The Indian civil aviation market holds great promise for potential investors. Over the past year, various companies have shown an interest in the Indian aviation industry.

  • MTAR Technologies Private Limited will be investing around US$ 20. 78 million in the aerospace and precision- engineering focussed SEZ at Adibhatla in Rangareddy district.
  • Aviall Inc, a wholly owned Boeing subsidiary, plans to open a business office in India later in the year. One of the largest providers of new aviation parts and related aftermarket services in the aerospace industry, Aviall's India operations will be headquartered at the Noida Special Economic Zone in Uttar Pradesh.

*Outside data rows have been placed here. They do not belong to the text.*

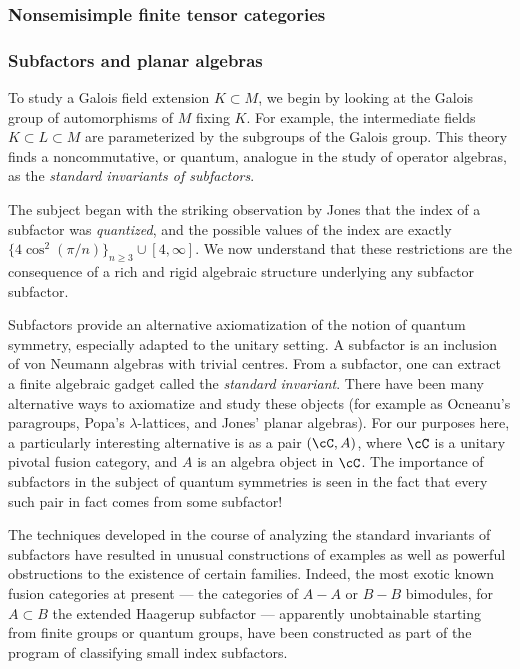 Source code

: \documentclass[11pt]{article}
\begin{document}
\subsubsection{Nonsemisimple finite tensor categories}

\subsubsection{Subfactors and planar algebras}

To study a Galois field extension $K \subset M$, we begin by looking at the
Galois group of automorphisms of $M$ fixing $K$. For example, the intermediate
fields $K \subset L \subset M$ are parameterized by the subgroups of the
Galois group. This theory finds a noncommutative, or quantum, analogue in the
study of operator algebras, as the \emph{standard invariants of subfactors}.

The subject began with the striking observation by Jones that the index of a
subfactor was \emph{quantized}, and the possible values of the index are
exactly $\{4 \cos^2(\pi/n)\}_{n \geq 3} \cup [4,\infty]$. We now understand
that these restrictions are the consequence of a rich and rigid algebraic
structure underlying any subfactor subfactor.

Subfactors provide an alternative axiomatization of the notion of quantum
symmetry, especially adapted to the unitary setting. A subfactor is an
inclusion of von Neumann algebras with trivial centres. From a subfactor, one
can extract a finite algebraic gadget called the \emph{standard invariant}.
There have been many alternative ways to axiomatize and study these objects
(for example as Ocneanu's paragroups, Popa's $\lambda$-lattices, and Jones'
planar algebras). For our purposes here, a particularly interesting
alternative is as a pair $(\cC, A)$, where $\cC$ is a unitary pivotal fusion
category, and $A$ is an algebra object in $\cC$. The importance of subfactors
in the subject of quantum symmetries is seen in the fact that every such pair
in fact comes from some subfactor!

The techniques developed in the course of analyzing the standard invariants of
subfactors have resulted in unusual constructions of examples as well as
powerful obstructions to the existence of certain families. Indeed, the most
exotic known fusion categories at present --- the categories of $A-A$ or $B-B$
bimodules, for $A \subset B$ the extended Haagerup subfactor --- apparently
unobtainable starting from finite groups or quantum groups, have been
constructed as part of the program of classifying small index subfactors.
\end{document}
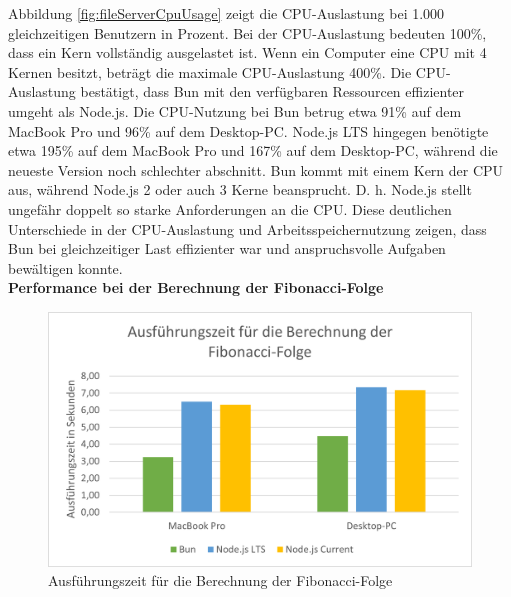 \noindent
Abbildung \ref{fig:fileServerCpuUsage} zeigt die CPU-Auslastung bei 1.000 gleichzeitigen Benutzern in Prozent. Bei der CPU-Auslastung bedeuten 100\%, dass ein Kern vollständig ausgelastet ist. Wenn ein Computer eine CPU mit 4 Kernen besitzt, beträgt die maximale CPU-Auslastung 400\%. Die CPU-Auslastung bestätigt, dass Bun mit den verfügbaren Ressourcen effizienter umgeht als Node.js. Die CPU-Nutzung bei Bun betrug etwa 91\% auf dem MacBook Pro und 96\% auf dem Desktop-PC. Node.js LTS hingegen benötigte etwa 195\% auf dem MacBook Pro und 167\% auf dem Desktop-PC, während die neueste Version noch schlechter abschnitt. Bun kommt mit einem Kern der CPU aus, während Node.js 2 oder auch 3 Kerne beansprucht. D. h. Node.js stellt ungefähr doppelt so starke Anforderungen an die CPU. Diese deutlichen Unterschiede in der CPU-Auslastung und Arbeitsspeichernutzung zeigen, dass Bun bei gleichzeitiger Last effizienter war und anspruchsvolle Aufgaben bewältigen konnte.\\

\noindent
\textbf{Performance bei der Berechnung der Fibonacci-Folge}
\begin{figure}[h!]
	\centering
	\includegraphics[width=\linewidth]{./images/fibonacciRuntime.png}
	\caption{Ausführungszeit für die Berechnung der Fibonacci-Folge}
	\label{fig:fibonacciRuntime}
\end{figure}


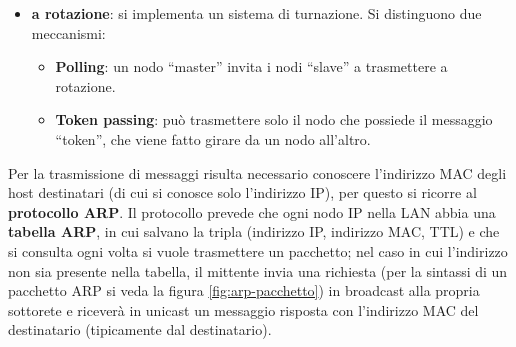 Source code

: \documentclass[11pt, italian, openany]{book}
\begin{document}
\begin{sloppypar}
\begin{itemize}[itemsep=0pt,topsep=0pt,parsep=0pt]
\begin{itemize}
		consentita; gli svantaggi le collisioni, lo spreco di slot e il fatto che - in media - un canale trasmetta con successo il 37\% del tempo se
		molti nodi sono attivi contemporaneamente.
		\item \textbf{Unslotted ALOHA}: non si sincronizzano i nodi sugli slot, ogni nodo trasmette non appena ha dati da inviare.
		\item \textbf{Carrier Sense Multiple Access}: si trasmette solo se il canale \`e libero, si attene altrimenti. Le collisioni possono ancora avvenire,
		si introducono meccanismi di \textbf{collision detection} e si interrompe la trasmissione non appena se ne rilevano.
	\end{itemize}
	Si veda inoltre la figura \ref{fig:link-accesso-casuale}.
	\item \textbf{a rotazione}: si implementa un sistema di turnazione. Si distinguono due meccanismi:
	\begin{itemize}
		\item \textbf{Polling}: un nodo ``master'' invita i nodi ``slave'' a trasmettere a rotazione.
		\item \textbf{Token passing}: pu\`o trasmettere solo il nodo che possiede il messaggio ``token'', che viene fatto girare da un nodo all'altro.
	\end{itemize}
\end{itemize}

Per la trasmissione di messaggi risulta necessario conoscere l'indirizzo MAC degli host destinatari (di cui si conosce solo l'indirizzo IP), per questo si
ricorre al \textbf{protocollo ARP}. Il protocollo prevede che ogni nodo IP nella LAN abbia una \textbf{tabella ARP}, in cui salvano la tripla (indirizzo IP,
indirizzo MAC, TTL) e che si consulta ogni volta si vuole trasmettere un pacchetto; nel caso in cui l'indirizzo non sia presente nella tabella, il mittente
invia una richiesta (per la sintassi di un pacchetto ARP si veda la figura \ref{fig:arp-pacchetto}) in broadcast alla propria sottorete e ricever\`a in
unicast un messaggio risposta con l'indirizzo MAC del destinatario (tipicamente dal destinatario).


\end{sloppypar}
\end{document}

  • US-based business jet maker Hawker Beechcraft Corporation (HBC) has opened its first authorised service centre in Delhi in partnership with Interglobe General Aviation, the promoter group of IndiGo, with a total investment of US$ 8 million. Two more centres - one in Mumbai and another in southern India- are likely to come up by 2009. Hawker Beechcraft has the maximum number of business jets flying in India.
  • Richard Branson, who controls UK carrier Virgin Atlantic Airways Ltd, has sought permission to start a domestic airline in India.

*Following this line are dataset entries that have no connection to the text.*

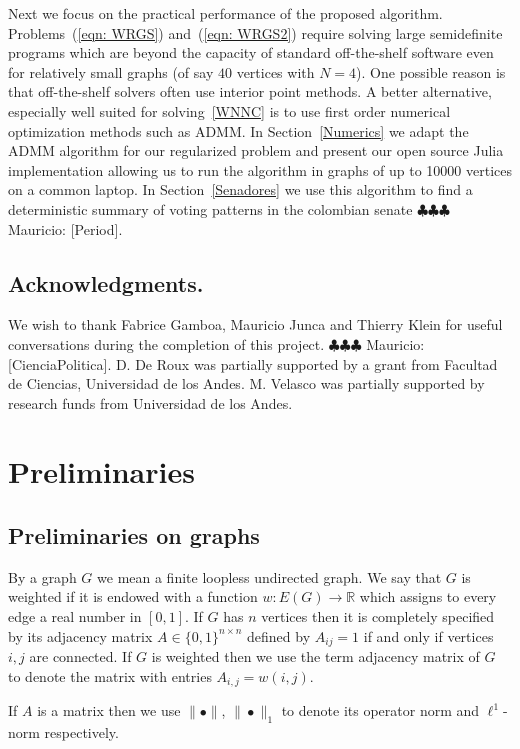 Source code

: \documentclass[12pt]{amsart}
\theoremstyle{remark}
\newcommand{\RR}{\mathbb{R}}
\newcommand{\mv}[1]{{\color{red} \sf $\clubsuit\clubsuit\clubsuit$ Mauricio: [#1]}}
\begin{document}
Next we focus on the practical performance of the proposed algorithm. Problems~(\ref{eqn: WRGS}) and~(\ref{eqn: WRGS2}) require solving large semidefinite programs which are beyond the  capacity of standard off-the-shelf software even for relatively small graphs (of say $40$ vertices with $N=4$). One possible reason is that off-the-shelf solvers often use interior point methods. A better alternative, especially well suited for solving~\ref{WNNC} is to use first order numerical optimization methods such as ADMM. In Section~\ref{Numerics} we adapt the ADMM algorithm for our regularized problem and present our open source Julia implementation allowing us to run the algorithm in graphs of up to 10000 vertices on a common laptop. In Section~\ref{Senadores} we use this algorithm to find a deterministic summary of voting patterns in the colombian senate \mv{Period}. 

\subsection{Acknowledgments.}
We wish to thank Fabrice Gamboa, Mauricio Junca and Thierry Klein for useful conversations during the completion of this project. \mv{CienciaPolitica}.
D. De Roux was partially supported by a grant from Facultad de Ciencias, Universidad de los Andes. M. Velasco was partially supported by research funds from Universidad de los Andes. 

\section{Preliminaries}


\subsection{ Preliminaries on graphs}

By a graph $G$ we mean a finite loopless undirected graph. We say that $G$ is weighted if it is endowed with a function $w: E(G)\rightarrow \RR$ which assigns to every edge a real number in $[0,1]$. If $G$ has $n$ vertices then it is completely specified by its adjacency matrix $A\in \{0,1\}^{n\times n}$ defined by $A_{ij}=1$ if and only if vertices $i,j$ are connected. If $G$ is weighted then we use the term adjacency matrix of $G$ to denote the matrix with entries $A_{i,j}=w(i,j)$. 

If $A$ is a matrix then we use $\|\bullet\|$, $\|\bullet\|_1$ to denote its operator norm and $\ell^1$-norm respectively.
\end{document}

  • ETA Star, one of Dubai's household names, will invest over US$ 1 billion to cash in on booming sectors such as ports and aviation.
  • The US pioneer in fractional aircraft ownership, NetJets is planning to expand in India after foraying into the Middle East market and establishing itself in Europe with 140 aircrafts.
  • GMR Infrastructure is looking to tap the growing corporate jet market in India, which is expected to rise from the existing 150-190 to over 500 in the next four years with investment plans to the tune of US$ 151 million.
    Major private equity firm, TPG Capital, figures among the potential investors lining up to invest over US$ 400 million for a substantial stake in Vijay Mallya-led Kingfisher Airlines, according to multiple sources. Kingfisher, with over 28 per cent share of the domestic aviation market, with a fleet of 86 Airbus and ATR aircraft, is into the 40th month of operations and started flying international, with the maiden Bangalore-London flight on September 5, 2008.
  • Jet Airways (India), the country's largest private airline, is looking for an international funds partner to dilute 10 per cent equity. The company first entered India in 1993 and is now also operating in overseas destinations.
Clear Skies Ahead

The Indian aviation sector is likely to see clear skies ahead in the years to come. Giovanni Bisignani, Director General and CEO of the International Air Transport Association (IATA), has called on India to give direction to the efforts in shaping future aviation policies, including environment and commercial freedoms. "In a few years, Asia Pacific will be the largest single aviation market. India is a key driver of that growth. India's enormous size makes it an important market." With a growth rate of 18 per cent per annum, the industry will see rapid expansion in terms of players as well as the number of aircrafts. The strength of the Indian fleet is projected to be 500-550 by 2010.

  • Cargo transportation is likely to touch 3.4 million tonnes in 2010.
  • 480 aircrafts will be delivered by 2012.
  • The number of passengers to touch 400 million by 2020.
  • The government plans to invest US$ 9 billion by 2010 to develop airports.